Algorithm Implementation

  We present the implementation of EM algorithm in R package AwesomePackage. You can fit the PSD model using the EM algorithm using the function psd_fit_em. At the same time, you can use plot_loss to see changes in log-likelihood and plot_structure to plot structure.

  Here is an example.

library(AwesomePackage)
G <- matrix(c(0,0,1, 0,2,1, 1,0,1, 0,1,0, 1,0,0), 3, 5)
result <- psd_fit_em(G, 2, 1e-5, 50)
result

## $P
##              [,1]         [,2]
## [1,] 9.999984e-01 1.585739e-06
## [2,] 1.972075e-15 1.000000e+00
## [3,] 6.891856e-01 3.108144e-01
## 
## $F
##              [,1]        [,2]         [,3]      [,4]          [,5]
## [1,] 2.765492e-01 5.82298e-09 5.737395e-01 0.0000000  3.116913e-01
## [2,] 8.703332e-10 1.00000e+00 4.192058e-27 0.4135047 5.987549e-152
## 
## $Loss
## [1] -0.7147989 -0.7079605 -0.7074654 -0.7074278 -0.7074249
## 
## $Iterations
## [1] 50

L <- result$Loss
plot_loss(list(L), "em", 10)

P <- result$P
plot_structure(P)

  See AwesomePackage for details.

Literature Cited

Bishop, Christopher M, and Nasser M Nasrabadi. 2006. Pattern Recognition and Machine Learning.

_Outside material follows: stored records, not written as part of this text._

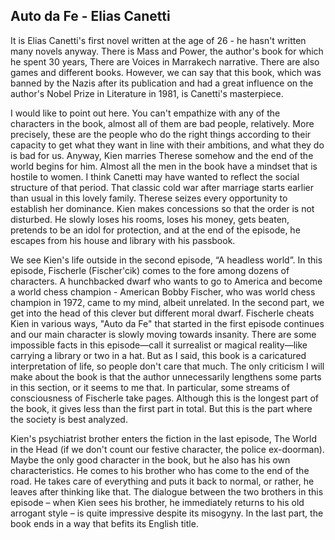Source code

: ## Auto da Fe - Elias Canetti

It is Elias Canetti's first novel written at the age of 26 - he hasn't written many novels anyway. There is Mass and Power, the author's book for which he spent 30 years, There are Voices in Marrakech narrative. There are also games and different books. However, we can say that this book, which was banned by the Nazis after its publication and had a great influence on the author's Nobel Prize in Literature in 1981, is Canetti's masterpiece.

I would like to point out here. You can't empathize with any of the characters in the book, almost all of them are bad people, relatively. More precisely, these are the people who do the right things according to their capacity to get what they want in line with their ambitions, and what they do is bad for us. Anyway, Kien marries Therese somehow and the end of the world begins for him. Almost all the men in the book have a mindset that is hostile to women. I think Canetti may have wanted to reflect the social structure of that period. That classic cold war after marriage starts earlier than usual in this lovely family. Therese seizes every opportunity to establish her dominance. Kien makes concessions so that the order is not disturbed. He slowly loses his rooms, loses his money, gets beaten, pretends to be an idol for protection, and at the end of the episode, he escapes from his house and library with his passbook.

We see Kien's life outside in the second episode, “A headless world”. In this episode, Fischerle (Fischer'cik) comes to the fore among dozens of characters. A hunchbacked dwarf who wants to go to America and become a world chess champion - American Bobby Fischer, who was world chess champion in 1972, came to my mind, albeit unrelated. In the second part, we get into the head of this clever but different moral dwarf. Fischerle cheats Kien in various ways, "Auto da Fe" that started in the first episode continues and our main character is slowly moving towards insanity. There are some impossible facts in this episode—call it surrealist or magical reality—like carrying a library or two in a hat. But as I said, this book is a caricatured interpretation of life, so people don't care that much. The only criticism I will make about the book is that the author unnecessarily lengthens some parts in this section, or it seems to me that. In particular, some streams of consciousness of Fischerle take pages. Although this is the longest part of the book, it gives less than the first part in total. But this is the part where the society is best analyzed.

Kien's psychiatrist brother enters the fiction in the last episode, The World in the Head (if we don't count our festive character, the police ex-doorman). Maybe the only good character in the book, but he also has his own characteristics. He comes to his brother who has come to the end of the road. He takes care of everything and puts it back to normal, or rather, he leaves after thinking like that. The dialogue between the two brothers in this episode – when Kien sees his brother, he immediately returns to his old arrogant style – is quite impressive despite its misogyny. In the last part, the book ends in a way that befits its English title.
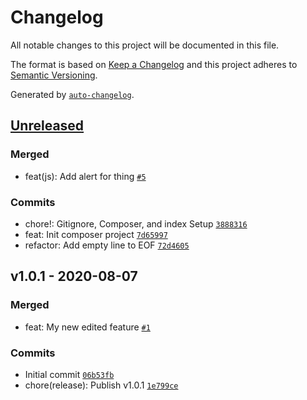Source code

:# Changelog

All notable changes to this project will be documented in this file.

The format is based on [Keep a Changelog](https://keepachangelog.com/en/1.0.0/)
and this project adheres to [Semantic Versioning](https://semver.org/spec/v2.0.0.html).

Generated by [`auto-changelog`](https://github.com/CookPete/auto-changelog).

## [Unreleased](https://github.com/itcig/git-sandbox/compare/v1.0.1...HEAD)

### Merged

- feat(js): Add alert for thing [`#5`](https://github.com/itcig/git-sandbox/pull/5)

### Commits

- chore!: Gitignore, Composer, and index Setup [`3888316`](https://github.com/itcig/git-sandbox/commit/3888316c78d9d165a1525a68b3dc2f8410ca3a7f)
- feat: Init composer project [`7d65997`](https://github.com/itcig/git-sandbox/commit/7d659978c1d1cfa8036e960d923967b79c2deb26)
- refactor: Add empty line to EOF [`72d4605`](https://github.com/itcig/git-sandbox/commit/72d460521889f2c8f79a2d5e80208ff7707c2528)

## v1.0.1 - 2020-08-07

### Merged

- feat: My new edited feature [`#1`](https://github.com/itcig/git-sandbox/pull/1)

### Commits

- Initial commit [`06b53fb`](https://github.com/itcig/git-sandbox/commit/06b53fbd723dc0f1a6a8b109fb064443a3771c37)
- chore(release): Publish v1.0.1 [`1e799ce`](https://github.com/itcig/git-sandbox/commit/1e799ce63bb6801b270ac202c0371fc9b66755cf)
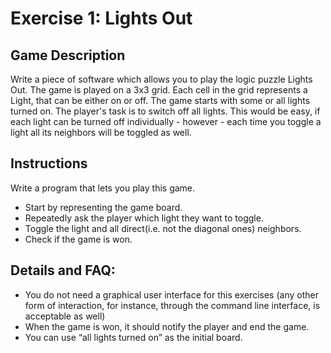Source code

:  # Exercise 1: Lights Out 
 
 ## Game Description 
 
 Write a piece of software which allows you to play the logic puzzle Lights Out. The game is played 
 on  a 3x3 grid. Each cell in the grid represents a  Light, that can be either on or off. The game starts 
 with some or all lights turned on. The player's task is to switch off all lights. This would be easy, if 
 each light can be turned off individually - however - each time you toggle a light all its neighbors 
 will be toggled as well. 
 
 ## Instructions 
 
 Write a program that lets you play this game. 
 -   Start by representing the game board. 
 -   Repeatedly ask the player which light they want to toggle. 
 -   Toggle the light and all direct(i.e. not the diagonal ones) neighbors. 
 -   Check if the game is won. 
 
 ## Details and FAQ: 
 -   You do not need a graphical user interface for this exercises (any other form of 
 interaction, for instance, through the command line interface, is acceptable as well) 
 -   When the game is won, it should notify the player and end the game. 
 -   You can use “all lights turned on” as the initial board. 
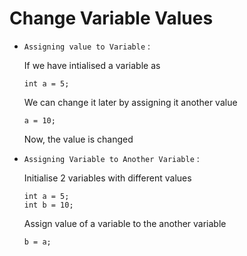 # Change Variable Values

- `Assigning value to Variable` :

  If we have intialised a variable as

      int a = 5;

  We can change it later by assigning it another value
  
      a = 10;
  
  Now, the value is changed

- `Assigning Variable to Another Variable` :

    Initialise 2 variables with different values

      int a = 5;
      int b = 10;

    Assign value of a variable to the another variable

      b = a;
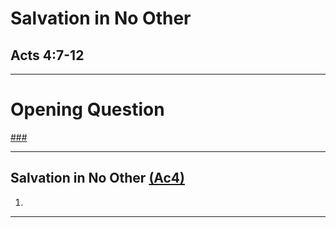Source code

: <!-- .slide: <%= bg("unsplash-Jztmx9yqjBw-stars.jpg") %> id="title" -->
# Salvation in No Other
## Acts 4:7-12

---
<!-- .slide: data-background="white" -->
# Opening **Question**

[###](#/outline "secret")

---
<!-- .slide: <%= bg("unsplash-Jztmx9yqjBw-stars.jpg") %> id="outline" class="outline" -->
## Salvation in No Other [(Ac4)](# "ref")
1.

---
<!-- .slide: <%= bg("unsplash-Jztmx9yqjBw-stars.jpg") %> class="empty" -->
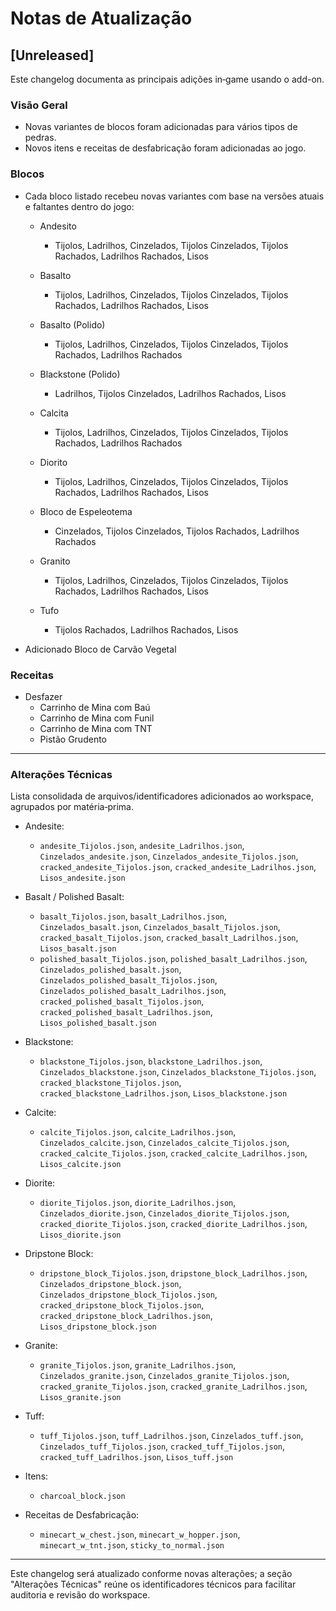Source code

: # Notas de Atualização

## [Unreleased]

Este changelog documenta as principais adições in‑game usando o add-on.

### Visão Geral
- Novas variantes de blocos foram adicionadas para vários tipos de pedras.
- Novos itens e receitas de desfabricação foram adicionadas ao jogo.

### Blocos
- Cada bloco listado recebeu novas variantes com base na versões atuais e faltantes dentro do jogo:

    - Andesito
        - Tijolos, Ladrilhos, Cinzelados, Tijolos Cinzelados, Tijolos Rachados, Ladrilhos Rachados, Lisos

    - Basalto
        - Tijolos, Ladrilhos, Cinzelados, Tijolos Cinzelados, Tijolos Rachados, Ladrilhos Rachados, Lisos

    - Basalto (Polido)
        - Tijolos, Ladrilhos, Cinzelados, Tijolos Cinzelados, Tijolos Rachados, Ladrilhos Rachados

    - Blackstone (Polido)
        - Ladrilhos, Tijolos Cinzelados, Ladrilhos Rachados, Lisos

    - Calcita
        - Tijolos, Ladrilhos, Cinzelados, Tijolos Cinzelados, Tijolos Rachados, Ladrilhos Rachados

    - Diorito
        - Tijolos, Ladrilhos, Cinzelados, Tijolos Cinzelados, Tijolos Rachados, Ladrilhos Rachados, Lisos
    
    - Bloco de Espeleotema
        - Cinzelados, Tijolos Cinzelados, Tijolos Rachados, Ladrilhos Rachados

    - Granito
        - Tijolos, Ladrilhos, Cinzelados, Tijolos Cinzelados, Tijolos Rachados, Ladrilhos Rachados, Lisos

    - Tufo
        - Tijolos Rachados, Ladrilhos Rachados, Lisos

- Adicionado Bloco de Carvão Vegetal

### Receitas
- Desfazer
    - Carrinho de Mina com Baú
    - Carrinho de Mina com Funil
    - Carrinho de Mina com TNT
    - Pistão Grudento

---

### Alterações Técnicas
Lista consolidada de arquivos/identificadores adicionados ao workspace, agrupados por matéria‑prima.

- Andesite:
    - `andesite_Tijolos.json`, `andesite_Ladrilhos.json`, `Cinzelados_andesite.json`, `Cinzelados_andesite_Tijolos.json`, `cracked_andesite_Tijolos.json`, `cracked_andesite_Ladrilhos.json`, `Lisos_andesite.json`

- Basalt / Polished Basalt:
    - `basalt_Tijolos.json`, `basalt_Ladrilhos.json`, `Cinzelados_basalt.json`, `Cinzelados_basalt_Tijolos.json`, `cracked_basalt_Tijolos.json`, `cracked_basalt_Ladrilhos.json`, `Lisos_basalt.json`
    - `polished_basalt_Tijolos.json`, `polished_basalt_Ladrilhos.json`, `Cinzelados_polished_basalt.json`, `Cinzelados_polished_basalt_Tijolos.json`, `Cinzelados_polished_basalt_Ladrilhos.json`, `cracked_polished_basalt_Tijolos.json`, `cracked_polished_basalt_Ladrilhos.json`, `Lisos_polished_basalt.json`

- Blackstone:
    - `blackstone_Tijolos.json`, `blackstone_Ladrilhos.json`, `Cinzelados_blackstone.json`, `Cinzelados_blackstone_Tijolos.json`, `cracked_blackstone_Tijolos.json`, `cracked_blackstone_Ladrilhos.json`, `Lisos_blackstone.json`

- Calcite:
    - `calcite_Tijolos.json`, `calcite_Ladrilhos.json`, `Cinzelados_calcite.json`, `Cinzelados_calcite_Tijolos.json`, `cracked_calcite_Tijolos.json`, `cracked_calcite_Ladrilhos.json`, `Lisos_calcite.json`

- Diorite:
    - `diorite_Tijolos.json`, `diorite_Ladrilhos.json`, `Cinzelados_diorite.json`, `Cinzelados_diorite_Tijolos.json`, `cracked_diorite_Tijolos.json`, `cracked_diorite_Ladrilhos.json`, `Lisos_diorite.json`

- Dripstone Block:
    - `dripstone_block_Tijolos.json`, `dripstone_block_Ladrilhos.json`, `Cinzelados_dripstone_block.json`, `Cinzelados_dripstone_block_Tijolos.json`, `cracked_dripstone_block_Tijolos.json`, `cracked_dripstone_block_Ladrilhos.json`, `Lisos_dripstone_block.json`

- Granite:
    - `granite_Tijolos.json`, `granite_Ladrilhos.json`, `Cinzelados_granite.json`, `Cinzelados_granite_Tijolos.json`, `cracked_granite_Tijolos.json`, `cracked_granite_Ladrilhos.json`, `Lisos_granite.json`

- Tuff:
    - `tuff_Tijolos.json`, `tuff_Ladrilhos.json`, `Cinzelados_tuff.json`, `Cinzelados_tuff_Tijolos.json`, `cracked_tuff_Tijolos.json`, `cracked_tuff_Ladrilhos.json`, `Lisos_tuff.json`

- Itens:
    - `charcoal_block.json`

- Receitas de Desfabricação:
    - `minecart_w_chest.json`, `minecart_w_hopper.json`, `minecart_w_tnt.json`, `sticky_to_normal.json`

---

Este changelog será atualizado conforme novas alterações; a seção "Alterações Técnicas" reúne os identificadores técnicos para facilitar auditoria e revisão do workspace.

Vol. 4. 4. Springer.

Tang, Hua, Jie Peng, Pei Wang, and Neil J Risch. 2005. “Estimation of Individual Admixture: Analytical and Study Design Considerations.” Genetic Epidemiology: The Official Publication of the International Genetic Epidemiology Society 28 (4): 289–301.